What to do
In the listing that follows, how many lines include the word "메시지를"? Only the number is wanted.
*** Task inputs ***
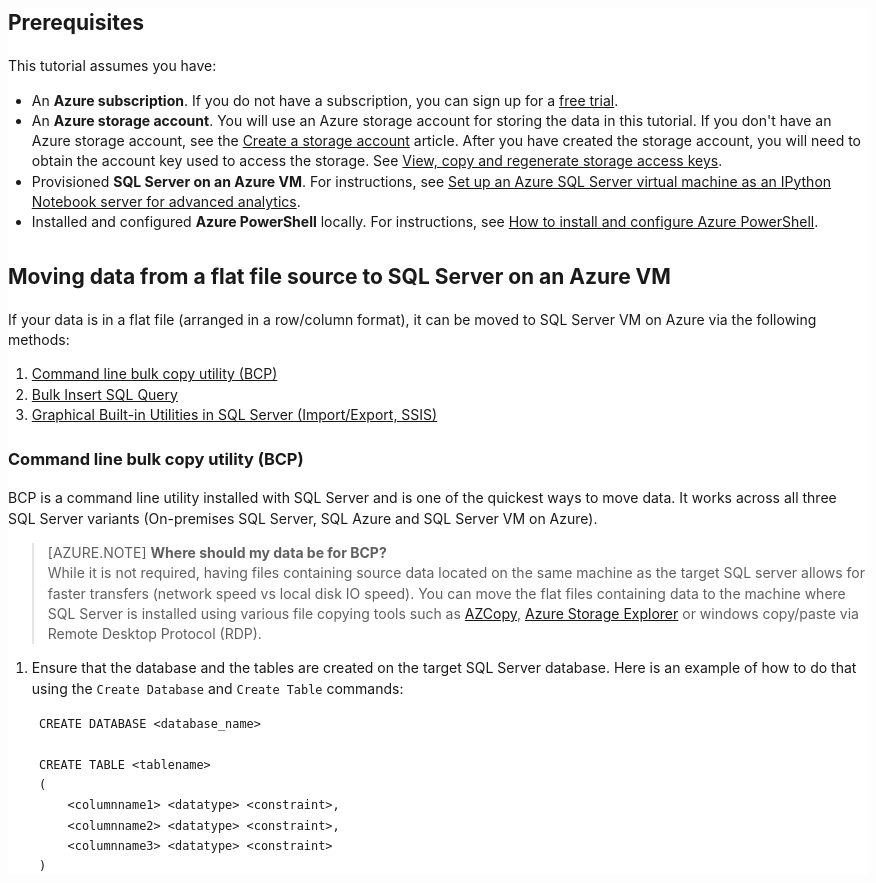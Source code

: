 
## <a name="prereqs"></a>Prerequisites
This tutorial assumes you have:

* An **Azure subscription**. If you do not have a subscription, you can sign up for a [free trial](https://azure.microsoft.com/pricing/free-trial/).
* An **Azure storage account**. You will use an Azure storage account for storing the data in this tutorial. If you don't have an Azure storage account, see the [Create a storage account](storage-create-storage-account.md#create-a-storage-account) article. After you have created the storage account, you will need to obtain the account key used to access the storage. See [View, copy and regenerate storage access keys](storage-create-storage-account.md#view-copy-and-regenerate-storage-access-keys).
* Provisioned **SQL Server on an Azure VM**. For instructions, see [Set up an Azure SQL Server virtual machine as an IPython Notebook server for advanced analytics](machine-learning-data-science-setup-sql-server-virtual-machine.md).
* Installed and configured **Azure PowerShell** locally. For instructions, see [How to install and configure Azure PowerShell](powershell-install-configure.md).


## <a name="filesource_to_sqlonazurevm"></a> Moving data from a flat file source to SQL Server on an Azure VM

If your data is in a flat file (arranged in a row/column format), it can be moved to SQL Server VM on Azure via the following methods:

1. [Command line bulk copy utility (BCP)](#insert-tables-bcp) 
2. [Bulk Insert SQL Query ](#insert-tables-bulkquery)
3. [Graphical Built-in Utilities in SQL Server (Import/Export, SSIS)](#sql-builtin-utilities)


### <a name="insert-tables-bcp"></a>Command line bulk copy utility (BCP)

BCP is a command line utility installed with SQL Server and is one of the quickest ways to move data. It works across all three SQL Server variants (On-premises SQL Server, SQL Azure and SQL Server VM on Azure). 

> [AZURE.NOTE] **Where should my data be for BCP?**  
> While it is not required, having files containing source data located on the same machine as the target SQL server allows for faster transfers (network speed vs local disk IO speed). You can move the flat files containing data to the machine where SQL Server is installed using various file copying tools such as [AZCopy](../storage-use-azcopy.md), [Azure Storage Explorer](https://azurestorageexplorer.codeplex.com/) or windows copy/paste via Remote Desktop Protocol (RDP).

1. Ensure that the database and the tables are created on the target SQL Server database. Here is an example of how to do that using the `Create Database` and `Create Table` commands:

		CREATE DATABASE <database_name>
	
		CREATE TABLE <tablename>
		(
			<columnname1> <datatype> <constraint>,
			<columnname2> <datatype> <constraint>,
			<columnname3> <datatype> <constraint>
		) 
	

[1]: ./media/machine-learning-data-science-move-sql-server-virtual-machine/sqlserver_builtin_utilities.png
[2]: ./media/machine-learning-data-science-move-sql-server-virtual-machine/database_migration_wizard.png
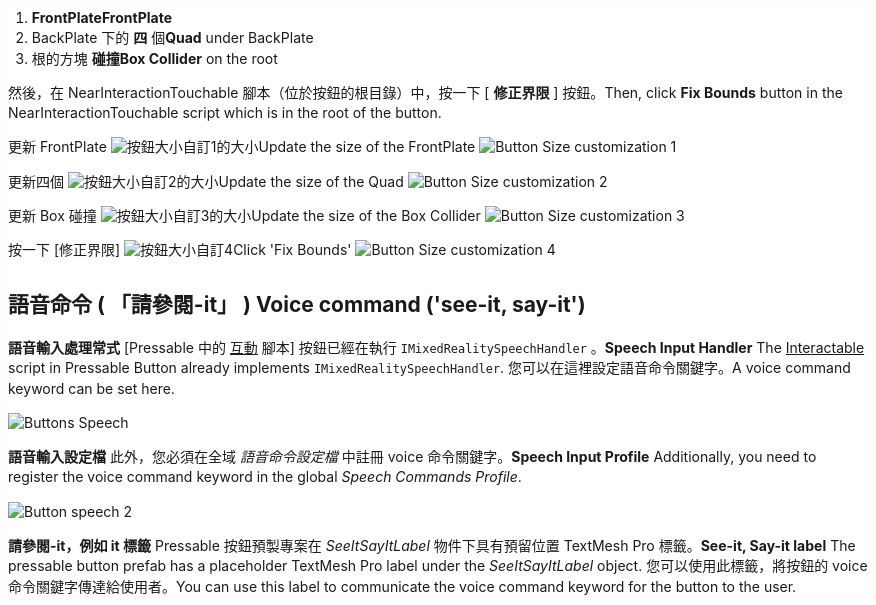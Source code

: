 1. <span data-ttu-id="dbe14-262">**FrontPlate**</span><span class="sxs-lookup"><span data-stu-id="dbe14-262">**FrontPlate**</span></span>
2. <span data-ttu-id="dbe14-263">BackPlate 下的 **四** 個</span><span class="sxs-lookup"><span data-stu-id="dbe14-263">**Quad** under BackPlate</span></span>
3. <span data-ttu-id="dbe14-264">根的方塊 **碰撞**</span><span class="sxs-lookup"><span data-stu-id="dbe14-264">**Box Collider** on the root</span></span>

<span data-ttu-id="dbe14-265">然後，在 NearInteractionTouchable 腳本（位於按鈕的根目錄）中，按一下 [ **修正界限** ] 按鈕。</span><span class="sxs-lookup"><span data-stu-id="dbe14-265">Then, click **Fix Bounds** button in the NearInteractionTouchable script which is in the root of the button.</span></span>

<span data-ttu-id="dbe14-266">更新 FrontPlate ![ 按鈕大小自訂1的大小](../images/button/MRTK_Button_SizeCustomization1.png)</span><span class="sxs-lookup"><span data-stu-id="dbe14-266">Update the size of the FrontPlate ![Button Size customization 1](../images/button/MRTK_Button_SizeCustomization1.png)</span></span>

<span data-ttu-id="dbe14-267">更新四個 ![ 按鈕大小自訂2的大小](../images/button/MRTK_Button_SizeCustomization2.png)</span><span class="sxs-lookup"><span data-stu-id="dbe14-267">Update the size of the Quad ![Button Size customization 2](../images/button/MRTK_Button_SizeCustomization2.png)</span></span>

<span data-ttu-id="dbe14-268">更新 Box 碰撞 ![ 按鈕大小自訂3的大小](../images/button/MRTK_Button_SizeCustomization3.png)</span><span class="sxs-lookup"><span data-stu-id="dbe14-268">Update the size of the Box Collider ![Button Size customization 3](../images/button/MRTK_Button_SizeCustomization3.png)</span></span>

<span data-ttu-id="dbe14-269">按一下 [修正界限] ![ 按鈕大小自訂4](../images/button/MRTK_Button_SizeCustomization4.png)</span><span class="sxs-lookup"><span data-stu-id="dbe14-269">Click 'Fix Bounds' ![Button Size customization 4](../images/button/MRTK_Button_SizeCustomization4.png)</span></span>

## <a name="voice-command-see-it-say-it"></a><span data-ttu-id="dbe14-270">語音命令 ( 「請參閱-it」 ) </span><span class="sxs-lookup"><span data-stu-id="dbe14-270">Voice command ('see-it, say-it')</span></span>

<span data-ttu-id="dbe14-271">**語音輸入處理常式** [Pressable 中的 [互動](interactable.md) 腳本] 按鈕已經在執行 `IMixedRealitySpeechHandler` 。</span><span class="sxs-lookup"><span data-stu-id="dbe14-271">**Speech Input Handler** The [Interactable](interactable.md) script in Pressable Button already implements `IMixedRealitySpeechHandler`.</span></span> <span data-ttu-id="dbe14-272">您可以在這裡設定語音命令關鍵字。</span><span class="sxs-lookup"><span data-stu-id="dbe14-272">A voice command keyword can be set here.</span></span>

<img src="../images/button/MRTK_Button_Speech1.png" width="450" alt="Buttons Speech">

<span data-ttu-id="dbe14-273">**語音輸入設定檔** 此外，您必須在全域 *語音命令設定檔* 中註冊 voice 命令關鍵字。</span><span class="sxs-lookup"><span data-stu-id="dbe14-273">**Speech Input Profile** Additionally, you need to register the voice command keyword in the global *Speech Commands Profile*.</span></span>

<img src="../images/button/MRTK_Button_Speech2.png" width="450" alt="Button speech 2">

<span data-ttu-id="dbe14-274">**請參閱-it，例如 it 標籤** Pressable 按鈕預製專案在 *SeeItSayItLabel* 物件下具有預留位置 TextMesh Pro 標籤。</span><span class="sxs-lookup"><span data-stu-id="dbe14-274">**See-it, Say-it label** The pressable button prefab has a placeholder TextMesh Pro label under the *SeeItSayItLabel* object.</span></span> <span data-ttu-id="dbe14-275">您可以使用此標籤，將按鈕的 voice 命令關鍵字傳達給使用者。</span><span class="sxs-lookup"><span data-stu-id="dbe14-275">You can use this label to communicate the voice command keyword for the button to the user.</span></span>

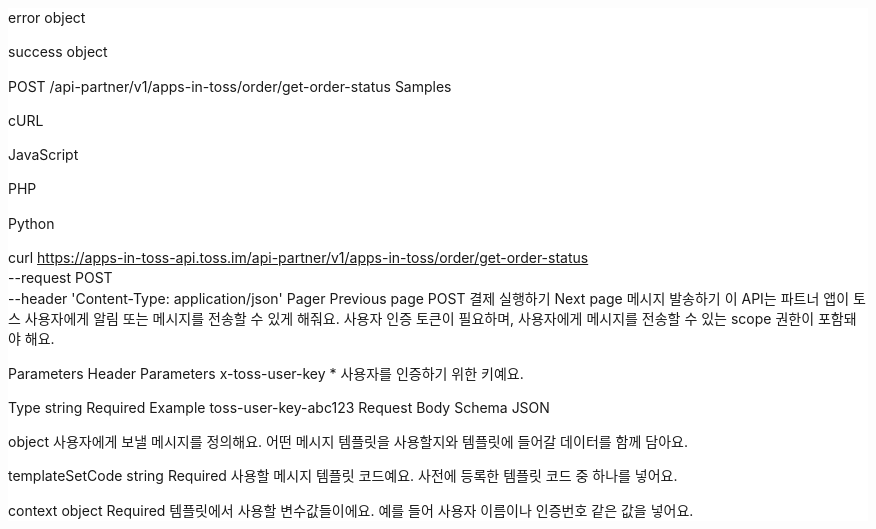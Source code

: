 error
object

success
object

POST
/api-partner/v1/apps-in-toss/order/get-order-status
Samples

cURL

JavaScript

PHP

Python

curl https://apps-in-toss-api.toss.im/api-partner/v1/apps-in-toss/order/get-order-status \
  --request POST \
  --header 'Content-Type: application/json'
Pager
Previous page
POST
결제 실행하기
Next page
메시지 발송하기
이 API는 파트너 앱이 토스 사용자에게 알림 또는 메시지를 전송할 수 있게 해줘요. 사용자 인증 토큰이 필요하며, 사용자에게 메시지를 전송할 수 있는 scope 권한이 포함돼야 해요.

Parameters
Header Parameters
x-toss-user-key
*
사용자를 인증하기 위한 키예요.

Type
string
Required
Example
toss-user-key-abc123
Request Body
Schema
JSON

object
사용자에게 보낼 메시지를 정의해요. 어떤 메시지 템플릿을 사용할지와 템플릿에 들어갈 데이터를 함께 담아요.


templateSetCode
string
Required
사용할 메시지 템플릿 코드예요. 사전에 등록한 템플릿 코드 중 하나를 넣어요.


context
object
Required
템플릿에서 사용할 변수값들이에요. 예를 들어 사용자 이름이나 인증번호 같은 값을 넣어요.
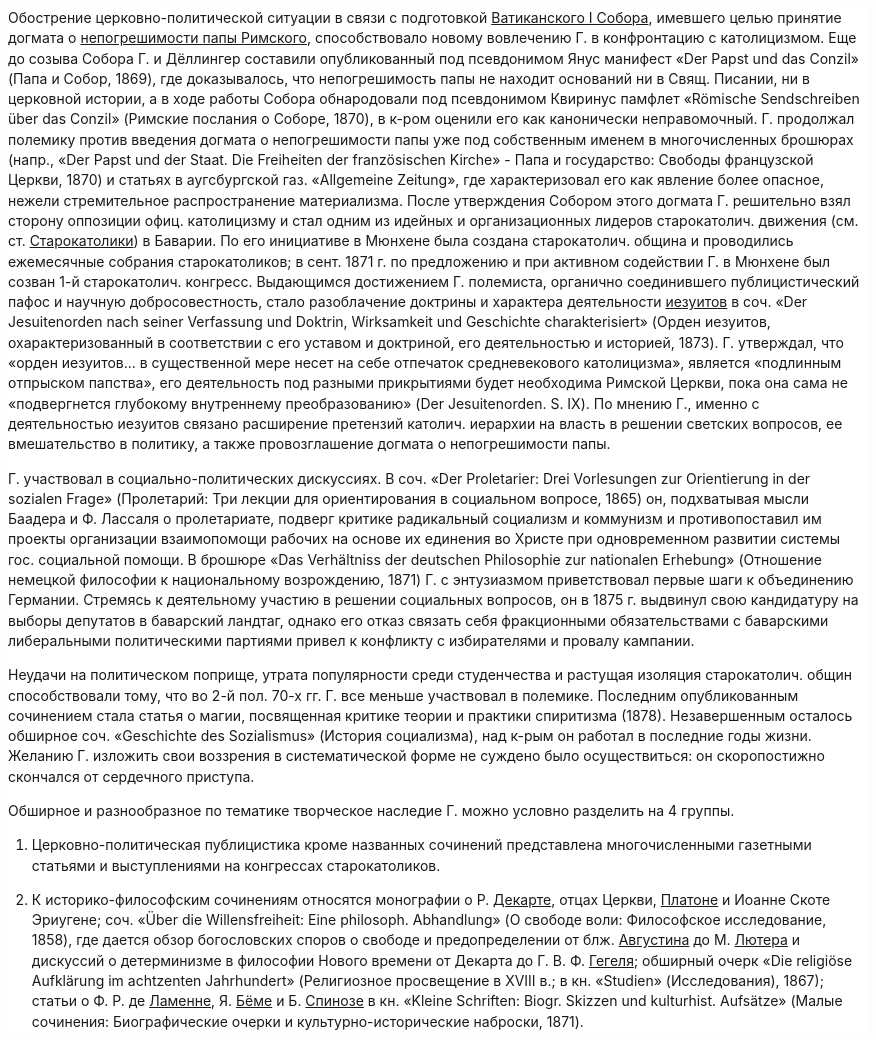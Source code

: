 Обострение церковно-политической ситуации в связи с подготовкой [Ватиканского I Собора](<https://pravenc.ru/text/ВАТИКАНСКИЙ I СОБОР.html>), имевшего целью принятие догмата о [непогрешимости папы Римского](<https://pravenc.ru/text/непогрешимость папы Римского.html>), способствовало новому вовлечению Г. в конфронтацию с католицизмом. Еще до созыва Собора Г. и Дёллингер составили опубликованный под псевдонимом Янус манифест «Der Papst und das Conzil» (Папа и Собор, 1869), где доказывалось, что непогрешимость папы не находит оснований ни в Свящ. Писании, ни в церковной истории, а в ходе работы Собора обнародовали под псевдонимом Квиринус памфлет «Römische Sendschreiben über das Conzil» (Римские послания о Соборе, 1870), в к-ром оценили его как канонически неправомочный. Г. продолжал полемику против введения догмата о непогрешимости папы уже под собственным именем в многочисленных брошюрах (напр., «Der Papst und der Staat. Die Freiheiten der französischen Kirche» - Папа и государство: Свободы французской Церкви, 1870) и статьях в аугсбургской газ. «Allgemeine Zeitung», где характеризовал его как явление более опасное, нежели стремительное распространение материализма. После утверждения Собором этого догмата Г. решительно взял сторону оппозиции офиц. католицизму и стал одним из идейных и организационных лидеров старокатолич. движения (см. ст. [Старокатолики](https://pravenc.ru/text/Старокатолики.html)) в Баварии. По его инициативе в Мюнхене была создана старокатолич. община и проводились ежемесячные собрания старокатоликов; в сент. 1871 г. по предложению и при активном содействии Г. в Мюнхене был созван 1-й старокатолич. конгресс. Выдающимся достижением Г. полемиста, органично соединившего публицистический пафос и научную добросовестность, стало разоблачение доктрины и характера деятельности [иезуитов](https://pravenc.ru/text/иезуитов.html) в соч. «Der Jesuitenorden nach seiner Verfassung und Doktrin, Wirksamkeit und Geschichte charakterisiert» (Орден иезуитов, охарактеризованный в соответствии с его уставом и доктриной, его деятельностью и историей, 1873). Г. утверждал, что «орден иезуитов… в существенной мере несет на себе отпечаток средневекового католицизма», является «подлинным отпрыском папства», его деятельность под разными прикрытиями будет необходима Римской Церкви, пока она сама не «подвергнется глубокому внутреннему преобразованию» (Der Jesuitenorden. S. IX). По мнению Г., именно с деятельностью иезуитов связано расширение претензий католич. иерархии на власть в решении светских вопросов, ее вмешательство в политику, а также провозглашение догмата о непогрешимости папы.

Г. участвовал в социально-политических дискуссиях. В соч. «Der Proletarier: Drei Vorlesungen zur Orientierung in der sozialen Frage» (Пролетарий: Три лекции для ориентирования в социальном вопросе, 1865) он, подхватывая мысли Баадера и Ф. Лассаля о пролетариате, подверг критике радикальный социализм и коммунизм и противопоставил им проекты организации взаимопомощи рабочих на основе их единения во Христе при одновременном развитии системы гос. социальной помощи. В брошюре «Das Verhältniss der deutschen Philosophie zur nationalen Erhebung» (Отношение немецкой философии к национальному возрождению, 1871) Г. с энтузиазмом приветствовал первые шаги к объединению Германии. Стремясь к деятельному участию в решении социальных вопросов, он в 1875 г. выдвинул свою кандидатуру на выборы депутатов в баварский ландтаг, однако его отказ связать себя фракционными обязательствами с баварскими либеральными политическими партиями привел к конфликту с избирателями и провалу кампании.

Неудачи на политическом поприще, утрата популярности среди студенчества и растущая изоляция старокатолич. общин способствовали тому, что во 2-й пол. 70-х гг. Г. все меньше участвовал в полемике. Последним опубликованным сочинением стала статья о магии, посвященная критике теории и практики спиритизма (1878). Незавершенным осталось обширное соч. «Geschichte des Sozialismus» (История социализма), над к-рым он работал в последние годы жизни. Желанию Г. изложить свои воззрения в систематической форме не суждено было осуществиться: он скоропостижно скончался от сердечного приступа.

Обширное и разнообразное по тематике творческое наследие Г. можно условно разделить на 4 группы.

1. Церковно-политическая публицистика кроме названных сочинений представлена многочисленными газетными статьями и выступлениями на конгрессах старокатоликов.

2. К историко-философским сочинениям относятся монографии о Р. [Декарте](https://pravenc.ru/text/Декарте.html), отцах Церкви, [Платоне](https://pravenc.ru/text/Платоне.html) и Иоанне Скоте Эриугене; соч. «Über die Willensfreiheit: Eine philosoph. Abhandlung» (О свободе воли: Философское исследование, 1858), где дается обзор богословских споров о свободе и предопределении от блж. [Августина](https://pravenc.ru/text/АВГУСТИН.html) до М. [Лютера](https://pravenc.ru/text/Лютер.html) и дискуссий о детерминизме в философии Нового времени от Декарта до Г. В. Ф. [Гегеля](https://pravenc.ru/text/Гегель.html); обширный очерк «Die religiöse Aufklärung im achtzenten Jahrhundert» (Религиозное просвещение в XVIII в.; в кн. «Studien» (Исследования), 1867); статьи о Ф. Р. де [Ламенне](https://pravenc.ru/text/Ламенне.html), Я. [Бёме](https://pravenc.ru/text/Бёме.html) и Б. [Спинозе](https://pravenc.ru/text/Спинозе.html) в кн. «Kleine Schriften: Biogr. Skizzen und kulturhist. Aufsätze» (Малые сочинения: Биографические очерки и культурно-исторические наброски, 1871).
*** End of Task inputs ***
Written solution
2